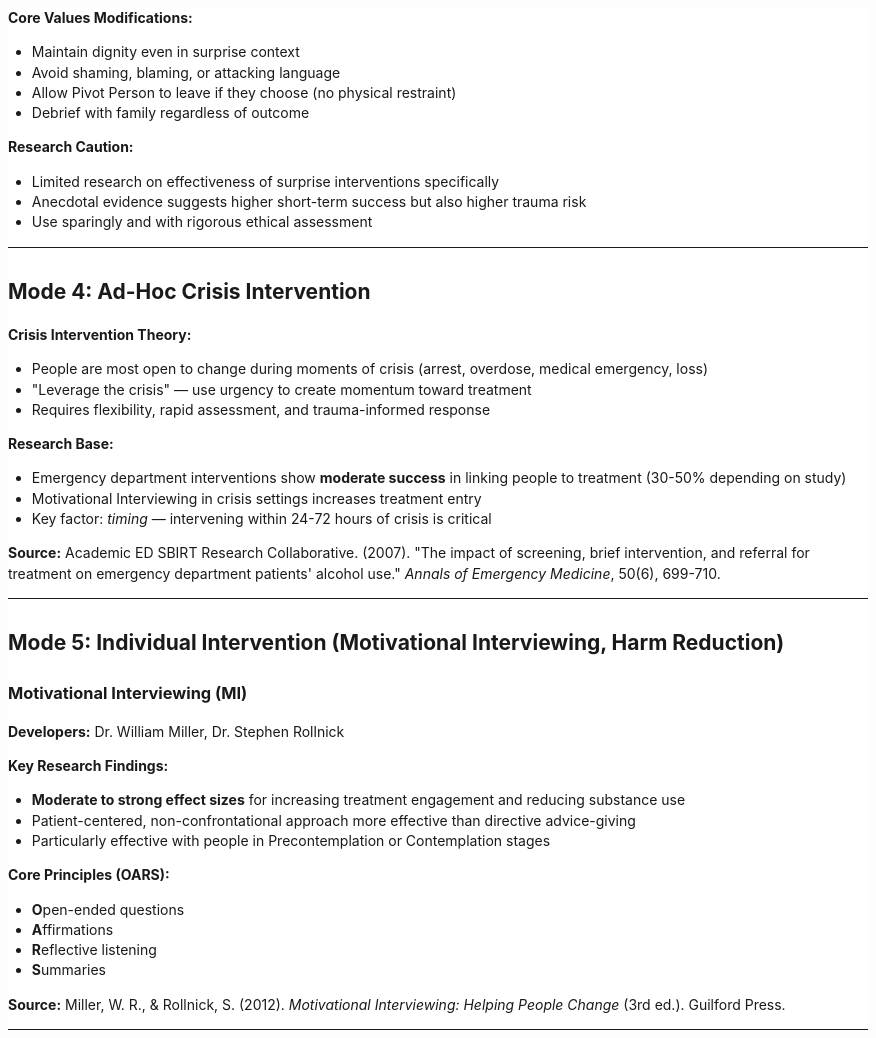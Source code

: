 **Core Values Modifications:**
- Maintain dignity even in surprise context
- Avoid shaming, blaming, or attacking language
- Allow Pivot Person to leave if they choose (no physical restraint)
- Debrief with family regardless of outcome

**Research Caution:**
- Limited research on effectiveness of surprise interventions specifically
- Anecdotal evidence suggests higher short-term success but also higher trauma risk
- Use sparingly and with rigorous ethical assessment

---

## Mode 4: Ad-Hoc Crisis Intervention

**Crisis Intervention Theory:**
- People are most open to change during moments of crisis (arrest, overdose, medical emergency, loss)
- "Leverage the crisis" — use urgency to create momentum toward treatment
- Requires flexibility, rapid assessment, and trauma-informed response

**Research Base:**
- Emergency department interventions show **moderate success** in linking people to treatment (30-50% depending on study)
- Motivational Interviewing in crisis settings increases treatment entry
- Key factor: *timing* — intervening within 24-72 hours of crisis is critical

**Source:** Academic ED SBIRT Research Collaborative. (2007). "The impact of screening, brief intervention, and referral for treatment on emergency department patients' alcohol use." *Annals of Emergency Medicine*, 50(6), 699-710.

---

## Mode 5: Individual Intervention (Motivational Interviewing, Harm Reduction)

### Motivational Interviewing (MI)
**Developers:** Dr. William Miller, Dr. Stephen Rollnick

**Key Research Findings:**
- **Moderate to strong effect sizes** for increasing treatment engagement and reducing substance use
- Patient-centered, non-confrontational approach more effective than directive advice-giving
- Particularly effective with people in Precontemplation or Contemplation stages

**Core Principles (OARS):**
- **O**pen-ended questions
- **A**ffirmations
- **R**eflective listening
- **S**ummaries

**Source:** Miller, W. R., & Rollnick, S. (2012). *Motivational Interviewing: Helping People Change* (3rd ed.). Guilford Press.

---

#### Action item
Output only the lines from the one holding "- Patient-centered, non-confrontational" through the last line above, exactly as they appear.

#### Solved problem
- Patient-centered, non-confrontational approach more effective than directive advice-giving
- Particularly effective with people in Precontemplation or Contemplation stages

**Core Principles (OARS):**
- **O**pen-ended questions
- **A**ffirmations
- **R**eflective listening
- **S**ummaries

**Source:** Miller, W. R., & Rollnick, S. (2012). *Motivational Interviewing: Helping People Change* (3rd ed.). Guilford Press.

---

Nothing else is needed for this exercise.